For the cucumber dressing:
2 cloves of garlic, crushed with skins removed
2 cucumbers, skins and seeds removed
¼ cup of EVOO
Sea Salt to taste
Place all ingredients in a food processor and blend until smooth. Taste and add more sea salt if needed. Store in an airtight container and refrigerate until you are ready to use it. This dressing will keep in the fridge for 24 hours.
Note: Feel free to adjust the level of garlic in this dressing if you don’t like the taste of raw garlic.

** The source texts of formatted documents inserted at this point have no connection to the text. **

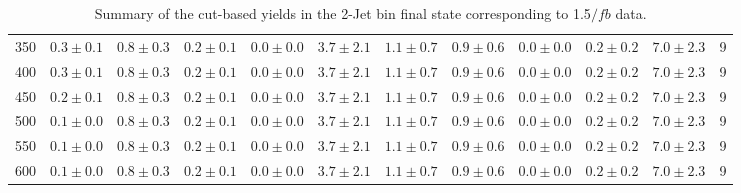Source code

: \begin{table}
{\begin{center}
\begin{tabular}{l c c c c c c c c c c c }
350 & $0.3\pm0.1$ & $0.8\pm0.3$ & $0.2\pm0.1$ & $0.0\pm0.0$ & $3.7\pm2.1$ & $1.1\pm0.7$ & $0.9\pm0.6$ & $0.0\pm0.0$ & $0.2\pm0.2$ & $7.0\pm2.3$ & 9 \\
400 & $0.3\pm0.1$ & $0.8\pm0.3$ & $0.2\pm0.1$ & $0.0\pm0.0$ & $3.7\pm2.1$ & $1.1\pm0.7$ & $0.9\pm0.6$ & $0.0\pm0.0$ & $0.2\pm0.2$ & $7.0\pm2.3$ & 9 \\
450 & $0.2\pm0.1$ & $0.8\pm0.3$ & $0.2\pm0.1$ & $0.0\pm0.0$ & $3.7\pm2.1$ & $1.1\pm0.7$ & $0.9\pm0.6$ & $0.0\pm0.0$ & $0.2\pm0.2$ & $7.0\pm2.3$ & 9 \\
500 & $0.1\pm0.0$ & $0.8\pm0.3$ & $0.2\pm0.1$ & $0.0\pm0.0$ & $3.7\pm2.1$ & $1.1\pm0.7$ & $0.9\pm0.6$ & $0.0\pm0.0$ & $0.2\pm0.2$ & $7.0\pm2.3$ & 9 \\
550 & $0.1\pm0.0$ & $0.8\pm0.3$ & $0.2\pm0.1$ & $0.0\pm0.0$ & $3.7\pm2.1$ & $1.1\pm0.7$ & $0.9\pm0.6$ & $0.0\pm0.0$ & $0.2\pm0.2$ & $7.0\pm2.3$ & 9 \\
600 & $0.1\pm0.0$ & $0.8\pm0.3$ & $0.2\pm0.1$ & $0.0\pm0.0$ & $3.7\pm2.1$ & $1.1\pm0.7$ & $0.9\pm0.6$ & $0.0\pm0.0$ & $0.2\pm0.2$ & $7.0\pm2.3$ & 9 \\
\hline
\end{tabular}
\end{center}
}
\caption{Summary of the cut-based yields in the 2-Jet bin final state corresponding to 1.5$/fb$ data.}
\end{table}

You could also subdue the garlic taste by roasting the garlic for 5-6 minutes with the skins on first.
For the marinade:
4 Portobello mushrooms, sliced long ways
¼ cup of EVOO
Two sprigs fresh rosemary
Two sprigs fresh mint
1 tablespoon dried oregano
1 tablespoon dried basil
3 cloves garlic, crushed
Place the sliced mushrooms in a plastic bag. Drizzle with the EVOO and add the crushed garlic. Cut a few leaves and sprigs of the rosemary, finely chop, and place them in the bag. Add the oregano and basil. Close the bag and shake. Refrigerate for at least an hour before grilling.
To assemble the wraps:
1. Add EVOO to the bottom of a grill pan and heat the oil to medium high heat. Add the mushrooms and arrange in a single layer on their side. Grill for three minutes on each side.
2. While the mushrooms are grilling, place your store-bought wraps in the toast-r-oven and warm for two minutes on each side.
3. After the wraps are warmed and the mushrooms are grilled, place the wrap on a plate. Drizzle 2 tablespoons of the dressing on the wrap and spread around with the spoon.
4. Place four mushroom pieces on top of the dressing in a single layer. Drizzle mushrooms with an additional tablespoon of dressing.
5. Wrap it up, cut in half, and enjoy!
Note: Feel free to add lettuce or sprouts or anything else you’d add to a wrap! This is a great lunch, snack, or light dinner.